Salta al contenuto principale

ABR11 stalls at Analyzing Partition

Thread needs solution

Version used ABR 11.0.17438

The task stalls at 20%, the last log entry being Analyzing Partition, code 66.039 0x101F7.

Trying to STOP the current activity doesn't work, I have to either kill the task or reboot the machine.
Restarting the task has the same result even after a reboot.

The task has worked in the past, taking no more than 3 seconds for the 'analyzing' bit before moving on to the message that an image will now be created.

Is there something I can check here?

0 Users found this helpful

Same Version same problem here.
Our system backups of the 2008 r2 servers were running for some days without problems and now without changing anything in the configuration we got this problem.

Hello Patrick, Hello Thomas,

Thank you for using Acronis Software.

Usually when the backup stalls at 20%, it is the point, where the Volume Snapshot is created.
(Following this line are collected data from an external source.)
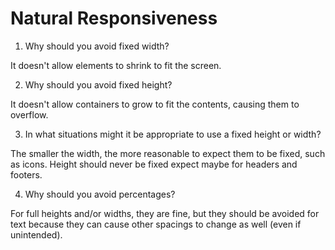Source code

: # Natural Responsiveness

1. Why should you avoid fixed width?

It doesn't allow elements to shrink to fit the screen.

2. Why should you avoid fixed height?

It doesn't allow containers to grow to fit the contents,
causing them to overflow.

3. In what situations might it be appropriate to use a fixed height or width?

The smaller the width, the more reasonable to expect them to be fixed, such
as icons. Height should never be fixed expect maybe for headers and footers.

4. Why should you avoid percentages?

For full heights and/or widths, they are fine, but they should be avoided
for text because they can cause other spacings to change as well (even if
unintended).
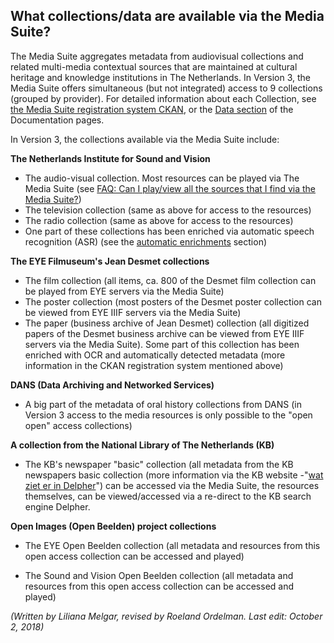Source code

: ## What collections/data are available via the Media Suite?

The Media Suite aggregates metadata from audiovisual collections and related multi-media contextual sources that are maintained at cultural heritage and knowledge institutions in The Netherlands. In Version 3, the Media Suite offers simultaneous (but not integrated) access to 9 collections (grouped by provider). For detailed information about each Collection, see [the Media Suite registration system CKAN](http://mediasuitedata.clariah.nl/), or the [Data section](http://mediasuite.clariah.nl/documentation/howtos/data) of the Documentation pages.

 In Version 3, the collections available via the Media Suite include:

**The Netherlands Institute for Sound and Vision**

- The audio-visual collection. Most resources can be played via The Media Suite (see [FAQ: Can I play/view all the sources that I find via the Media Suite?](http://mediasuite.clariah.nl/documentation/faq/howto-play-view))
- The television collection (same as above for access to the resources)
- The radio collection (same as above for access to the resources)
- One part of these collections has been enriched via automatic speech recognition (ASR) (see the [automatic enrichments](http://mediasuite.clariah.nl/documentation/faq/is-data-enriched) section)

**The EYE Filmuseum's Jean Desmet collections**

- The film collection (all items, ca. 800 of the Desmet film collection can be played from EYE servers via the Media Suite)
- The poster collection (most posters of the Desmet poster collection can be viewed from EYE IIIF servers via the Media Suite)
- The paper (business archive of Jean Desmet) collection (all digitized papers of the Desmet business archive can be viewed from EYE IIIF servers via the Media Suite). Some part of this collection has been enriched with OCR and automatically detected metadata (more information in the CKAN registration system mentioned above)

**DANS (Data Archiving and Networked Services)**

- A big part of the metadata of oral history collections  from DANS (in Version 3 access to the media resources is only possible to the "open open" access collections)

**A collection from the National Library of The Netherlands (KB)**

- The KB's newspaper "basic" collection (all metadata from the KB newspapers basic collection (more information via the KB website -"[wat ziet er in Delpher](https://www.delpher.nl/nl/platform/pages/helpitems?nid=385)") can be accessed via the Media Suite, the resources themselves, can be viewed/accessed via a re-direct to the KB search engine Delpher.

**Open Images (Open Beelden) project collections**

- The EYE Open Beelden collection (all metadata and resources from this open access collection can be accessed and played)

- The Sound and Vision Open Beelden collection (all metadata and resources from this open access collection can be accessed and played)


*(Written by Liliana Melgar, revised by Roeland Ordelman. Last edit: October 2, 2018)*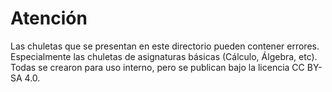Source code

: # Atención
Las chuletas que se presentan en este directorio pueden contener errores. Especialmente las chuletas de 
asignaturas básicas (Cálculo, Álgebra, etc). Todas se crearon para uso interno, pero se publican bajo la 
licencia CC BY-SA 4.0.
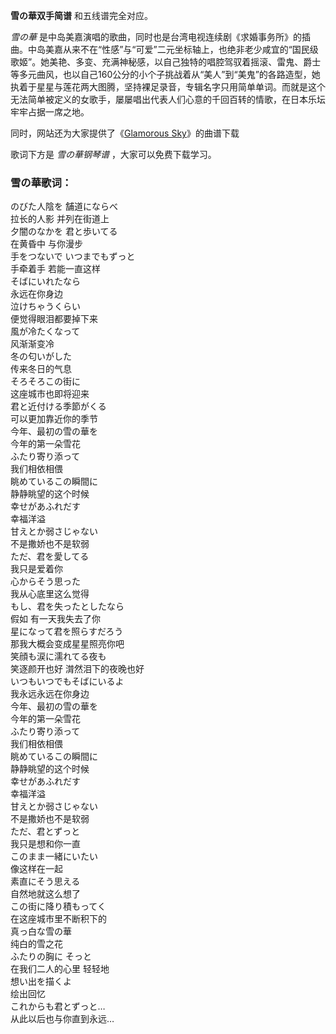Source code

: 

**雪の華双手简谱** 和五线谱完全对应。

_雪の華_
是中岛美嘉演唱的歌曲，同时也是台湾电视连续剧《求婚事务所》的插曲。中岛美嘉从来不在“性感”与“可爱”二元坐标轴上，也绝非老少咸宜的“国民级歌姬”。她美艳、多变、充满神秘感，以自己独特的唱腔驾驭着摇滚、雷鬼、爵士等多元曲风，也以自己160公分的小个子挑战着从“美人”到“美鬼”的各路造型，她执着于星星与莲花两大图腾，坚持裸足录音，专辑名字只用简单单词。而就是这个无法简单被定义的女歌手，屡屡唱出代表人们心意的千回百转的情歌，在日本乐坛牢牢占据一席之地。

同时，网站还为大家提供了《[Glamorous Sky](Music-3106-Glamorous-Sky--NANA-主題歌-EOP教学曲.html
"Glamorous Sky")》的曲谱下载

歌词下方是 _雪の華钢琴谱_ ，大家可以免费下载学习。

### 雪の華歌词：

のびた人陰を 舗道にならべ  
拉长的人影 并列在街道上  
夕闇のなかを 君と歩いてる  
在黄昏中 与你漫步  
手をつないで いつまでもずっと  
手牵着手 若能一直这样  
そばにいれたなら  
永远在你身边  
泣けちゃうくらい  
便觉得眼泪都要掉下来  
風が冷たくなって  
风渐渐变冷  
冬の匂いがした  
传来冬日的气息  
そろそろこの街に  
这座城市也即将迎来  
君と近付ける季節がくる  
可以更加靠近你的季节  
今年、最初の雪の華を  
今年的第一朵雪花  
ふたり寄り添って  
我们相依相偎  
眺めているこの瞬間に  
静静眺望的这个时候  
幸せがあふれだす  
幸福洋溢  
甘えとか弱さじゃない  
不是撒娇也不是软弱  
ただ、君を愛してる  
我只是爱着你  
心からそう思った  
我从心底里这么觉得  
もし、君を失ったとしたなら  
假如 有一天我失去了你  
星になって君を照らすだろう  
那我大概会变成星星照亮你吧  
笑顔も涙に濡れてる夜も  
笑逐颜开也好 潸然泪下的夜晚也好  
いつもいつでもそばにいるよ  
我永远永远在你身边  
今年、最初の雪の華を  
今年的第一朵雪花  
ふたり寄り添って  
我们相依相偎  
眺めているこの瞬間に  
静静眺望的这个时候  
幸せがあふれだす  
幸福洋溢  
甘えとか弱さじゃない  
不是撒娇也不是软弱  
ただ、君とずっと  
我只是想和你一直  
このまま一緒にいたい  
像这样在一起  
素直にそう思える  
自然地就这么想了  
この街に降り積もってく  
在这座城市里不断积下的  
真っ白な雪の華  
纯白的雪之花  
ふたりの胸に そっと  
在我们二人的心里 轻轻地  
想い出を描くよ  
绘出回忆  
これからも君とずっと…  
从此以后也与你直到永远…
You will find a matching article in our Knowledge Base.

If you cannot stop a running task at the client machine, then you can do this by using the windows command 'taskkill'.

  • Go to Start -> Run -> cmd (start it with administrator rights)
  • Type the command: taskkill /f /im mms.exe
  • reply this step by pressing the up arrow at your keyboard as long there is a PID shown (most 3 times).
  • wait for a minute, then you can restart the Acronis Services using Start -> Run -> services.msc

Please let me know if you have additional questions.

Thank you.

What I tried:
+ tried to end the Acronis services and/or processes - same problem
+ tried to restart the server - same problem
+ updated the scheduler service - same problem
+ deleted the backup job, recreated the job - same problem
+ disabled vss (use always software system provider) completely - same problem
+ changed target depot (one without deduplication) - same problem
+ checked the disk for errors - there were none
+ removed server from ams, revoke license, uninstalled ABR 11 completely, abr_cleanup afterwards, restart, reinstall, restart - same problem

It has to be a "central" problem in our environment otherwise it would not be a problem for all our physical servers at once where disk snapshots are used.

Hello Thomas,

Thank you for your reply.

In this case I really suggest to contact Acronis Support (find more Information here) with this collected information:

  • Please collect System Report from affected machine. 
  • Provide the link to this forum thread to the Support Professional

The collected information helps our Support Professionals to reduce time in analyzing the data and issue. It speeds up the resolution process because we will have the chance to analyze all the available information.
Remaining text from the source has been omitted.